Still, I was looking over the store’s records and CDs and reminded of the time when the physical representation of music actually meant something. A band would really struggle to put out a 45. I remember the first CD I was involved in (the debut CD from the classic Seattle funk rock band Dr. Zoom) and that felt like a real accomplishment.

Now, this record store had a lot of punk rock records. These records were produced by bands that stayed under the radar of mainstream America or for years, in some cases for their entire careers. Bands like Gang Green, The Mentors, The Adolescents etc. My disparaging views on punk rock are well known (though I am a fan of The Mentors) but I have a certain respect these kinds of groups that dedicated themselves to keeping the currents of subculture moving.

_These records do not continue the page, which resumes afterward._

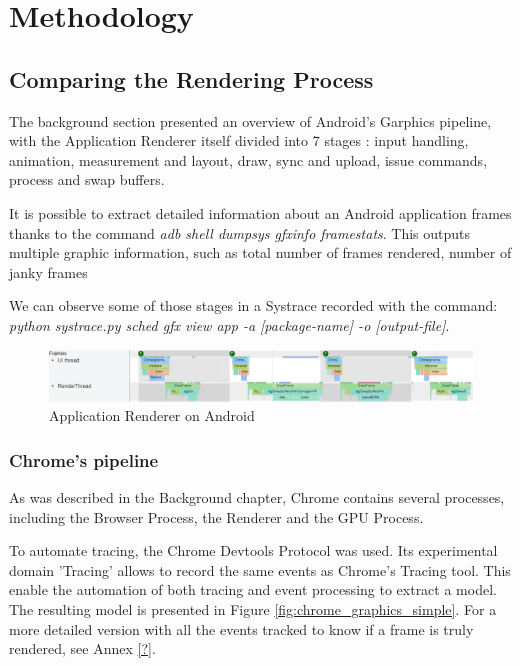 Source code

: \chapter{Methodology}
\section{Comparing the Rendering Process}
   
    The background section presented an overview of Android's Garphics pipeline, with the Application Renderer itself divided into 7 stages : input handling, animation, measurement and layout, draw, sync and upload, issue commands, process and swap buffers. 
    
    It is possible to extract detailed information about an Android application frames thanks to the command \textit{adb shell dumpsys gfxinfo framestats}. This outputs multiple graphic information, such as total number of frames rendered, number of janky frames
    
    We can observe some of those stages in a Systrace recorded with the command: \textit{python systrace.py sched gfx view app -a [package-name] -o [output-file]}.
    
    \begin{figure}[!ht]
        \includegraphics[width=15cm]{kththesis/Figures/android_systrace_frame.jpg}
        \caption{Application Renderer on Android}
        \label{fig:android_systrace}
    \end{figure}
    
    
    \subsection{Chrome's pipeline}
       As was described in the Background chapter, Chrome contains several processes, including the Browser Process, the Renderer and the GPU Process.
       
       To automate tracing, the Chrome Devtools Protocol was used. Its experimental domain 'Tracing' allows to record the same events as Chrome's Tracing tool. This enable the automation of both tracing and event processing to extract a model. \newline
The resulting model is presented in Figure \ref{fig:chrome_graphics_simple}. For a more detailed version with all the events tracked to know if a frame is truly rendered, see Annex \ref{?}.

Now, a while back I asked “who is the Devo of today?” My point being: where is a band with similar quirkiness and gravitas. While I was looking at the records for these punk rock bands today, I thought, “Maybe the question is really bigger. Where is the underground of today? Where is the punk rock, the thrash metal, the hippie culture etc. of today? Does any of that or some equivalent exist?” Certainly, there’s still a punk rock scene, I guess there’s still a hippie scene, there’s still some kind of underground… but I think even the people in those scenes will concede that their best days are behind him.

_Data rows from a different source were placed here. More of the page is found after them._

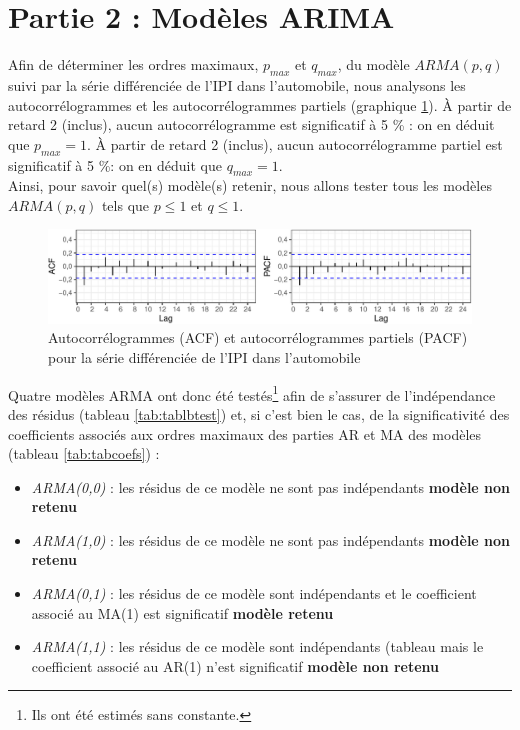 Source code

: \documentclass[,french]{article}
\begin{document}
\hypertarget{partie-2-moduxe8les-arima}{%
\section{Partie 2 : Modèles ARIMA}\label{partie-2-moduxe8les-arima}}

Afin de déterminer les ordres maximaux, \(p_{max}\) et \(q_{max}\), du modèle \(ARMA(p,q)\) suivi par la série différenciée de l'IPI dans l'automobile, nous analysons les autocorrélogrammes et les autocorrélogrammes partiels (graphique \ref{fig:acfPacf}).
À partir de retard 2 (inclus), aucun autocorrélogramme est significatif à 5 \% : on en déduit que \(p_{max} = 1\).
À partir de retard 2 (inclus), aucun autocorrélogramme partiel est significatif à 5 \%: on en déduit que \(q_{max} = 1\).\\
Ainsi, pour savoir quel(s) modèle(s) retenir, nous allons tester tous les modèles \(ARMA(p,q)\) tels que \(p\leq 1\) et \(q\leq 1\).

\begin{figure}

{\centering \includegraphics{img/rmd-acfPacf-1} 

}

\caption{Autocorrélogrammes (ACF) et autocorrélogrammes partiels (PACF) pour la série différenciée de l'IPI dans l'automobile}\label{fig:acfPacf}
\end{figure}

Quatre modèles ARMA ont donc été testés\footnote{Ils ont été estimés sans constante.} afin de s'assurer de l'indépendance des résidus (tableau \ref{tab:tablbtest}) et, si c'est bien le cas, de la significativité des coefficients associés aux ordres maximaux des parties AR et MA des modèles (tableau \ref{tab:tabcoefs}) :

\begin{itemize}
\item \emph{ARMA(0,0)} : les résidus de ce modèle ne sont pas indépendants \faArrowCircleRight{} \textbf{modèle non retenu}

\item \emph{ARMA(1,0)} : les résidus de ce modèle ne sont pas indépendants \faArrowCircleRight{} \textbf{modèle non retenu}

\item \emph{ARMA(0,1)} : les résidus de ce modèle sont indépendants et le coefficient associé au MA(1) est significatif \faArrowCircleRight{} \textbf{modèle retenu}

\item \emph{ARMA(1,1)} : les résidus de ce modèle sont indépendants (tableau mais le coefficient associé au AR(1) n'est significatif \faArrowCircleRight{} \textbf{modèle non retenu}
\end{itemize}
\end{document}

So why would this be? Well, back in the 1960s, the 70s, the 80s etc. the “mainstream” (by which I mean the corporations in the entertainment business) was a kind of omnipotent force. The mainstream moguls were the gatekeepers for any kind of music or movies of significant budget. They ran the three television networks. There was one video network. They were the overground, and they were what the underground was against. In present day, of course, the mainstream is in disarray (because of the Internet, the ease of self production etc.) And in a sense, the weakening of the corporate giants weakens the underground. The underground was kind of like David to Goliath. If suddenly the Goliath is looking pretty sickly, then David is no longer needed.

So I guess we’re seeing a shifting of the various forces of culture. It used to be the powerful mainstream versus the feisty but ghettoized underground. Now I think there are many interweaving cultural forces, tides rising and ebbing.

I bet it’s weird to be a teenager today.

3 thoughts on “Where is the underground?

  1. John Saleeby

    I can’t imagine what it’s like to be a teenager today.

    I’ve been thinking lately about how cool it would be to make a Movie about teenagers where it was impossible to tell what decade it was set in. A new Movie about adolescents come out and all anybody talks about is “The Seventies were the BEST!!!”, “The Eighties’ SUCKED!!!”, and all that shit. Just once there should be a High School Movie with NO POP MUSIC AT ALL and no specific fashion trend stuff so then we can all pay attention to the story and the characters without having to listen to idiots saying stuff like “Nobody played The Sex Pistols at parties in the Seventies! If you had played play crap all the girls would have gotten bummed out and left! This Movie is STOOPID!!!”

  2. Wil Post author

    What would be funny is a movie that appears to be set in the eighties. But ultimately you realize that it’s the 2180s and American is caught up in a 1980s retro movement.